In December, the FDA approved bedaquiline, the first new class of TB drug to be developed in more than 40 years. The drug will likely be approved in South Africa sometime this year. It's unclear whether the new drug will be effective against TDR, but scientists are optimistic.
Weyer says bedaquiline is a good start, but if more new drugs aren't quickly developed, TB will develop resistance to that drug as well.
"The only game-changing effects will happen once we have enough drugs to put completely new treatment regiments into use," she says. "It's encouraging we have a few drugs in the pipeline, but we need several new ones, with new mechanisms of action, to protect against new resistances."
In the meantime, researchers are working on getting better at identifying TDR, so doctors will know what they're up against if one of their patients has a highly resistant strain of TB. A lab can easily test whether a strain is resistant to the so-called "first line" of TB drugs, but detecting more highly resistant forms of the bacteria is more difficult.

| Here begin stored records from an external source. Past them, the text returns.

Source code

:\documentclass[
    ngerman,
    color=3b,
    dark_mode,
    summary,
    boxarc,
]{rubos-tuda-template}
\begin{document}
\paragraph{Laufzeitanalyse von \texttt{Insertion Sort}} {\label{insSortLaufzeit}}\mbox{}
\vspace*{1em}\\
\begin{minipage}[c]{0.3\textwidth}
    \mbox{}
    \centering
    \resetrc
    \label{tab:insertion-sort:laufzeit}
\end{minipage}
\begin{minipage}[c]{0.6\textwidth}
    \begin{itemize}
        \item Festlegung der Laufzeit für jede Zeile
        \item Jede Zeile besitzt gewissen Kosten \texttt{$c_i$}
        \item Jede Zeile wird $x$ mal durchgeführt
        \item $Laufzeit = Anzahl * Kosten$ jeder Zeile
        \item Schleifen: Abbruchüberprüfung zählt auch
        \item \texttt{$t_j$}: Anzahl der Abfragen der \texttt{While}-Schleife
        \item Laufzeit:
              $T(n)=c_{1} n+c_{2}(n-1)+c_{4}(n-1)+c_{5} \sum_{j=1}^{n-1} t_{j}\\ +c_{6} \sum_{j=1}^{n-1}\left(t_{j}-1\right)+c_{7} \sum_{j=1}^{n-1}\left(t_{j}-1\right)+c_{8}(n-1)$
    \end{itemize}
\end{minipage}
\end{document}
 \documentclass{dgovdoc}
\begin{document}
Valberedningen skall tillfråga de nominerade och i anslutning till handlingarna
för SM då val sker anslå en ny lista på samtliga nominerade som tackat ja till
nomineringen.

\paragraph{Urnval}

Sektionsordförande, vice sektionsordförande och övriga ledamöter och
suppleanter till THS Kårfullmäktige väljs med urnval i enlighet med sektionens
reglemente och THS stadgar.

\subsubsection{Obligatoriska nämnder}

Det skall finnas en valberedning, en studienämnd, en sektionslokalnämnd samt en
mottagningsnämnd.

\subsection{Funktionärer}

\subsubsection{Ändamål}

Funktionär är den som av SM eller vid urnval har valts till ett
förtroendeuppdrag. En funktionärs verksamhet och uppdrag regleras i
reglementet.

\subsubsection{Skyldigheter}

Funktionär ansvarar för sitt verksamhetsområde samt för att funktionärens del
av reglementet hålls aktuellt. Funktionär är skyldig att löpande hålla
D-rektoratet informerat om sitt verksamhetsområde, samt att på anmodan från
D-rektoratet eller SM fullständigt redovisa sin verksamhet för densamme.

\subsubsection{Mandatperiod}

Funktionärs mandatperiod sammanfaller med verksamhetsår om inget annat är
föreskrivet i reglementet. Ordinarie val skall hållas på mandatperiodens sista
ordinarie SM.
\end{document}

"There are not yet accepted assays for detecting resistance against second-line drugs," van Helden says. Often, doctors will have to wait months to determine whether a patient is actually responding to treatment. That's what happened in Naidoo's case: For a while, he was taking drugs that weren't having any affect on his disease.
Today, Naidoo has permanent lung scarring, but he's otherwise healthy. The scars on his skin have begun to fade, and he recently started running again. He says the experience has allowed him to become a better TB doctor because he can empathize with patients. But many of his colleagues who have been infected as a result of their work have left the field.
"Doctors and nurses are exposed so routinely to sick patients," he says. "We put our lives at risk every day."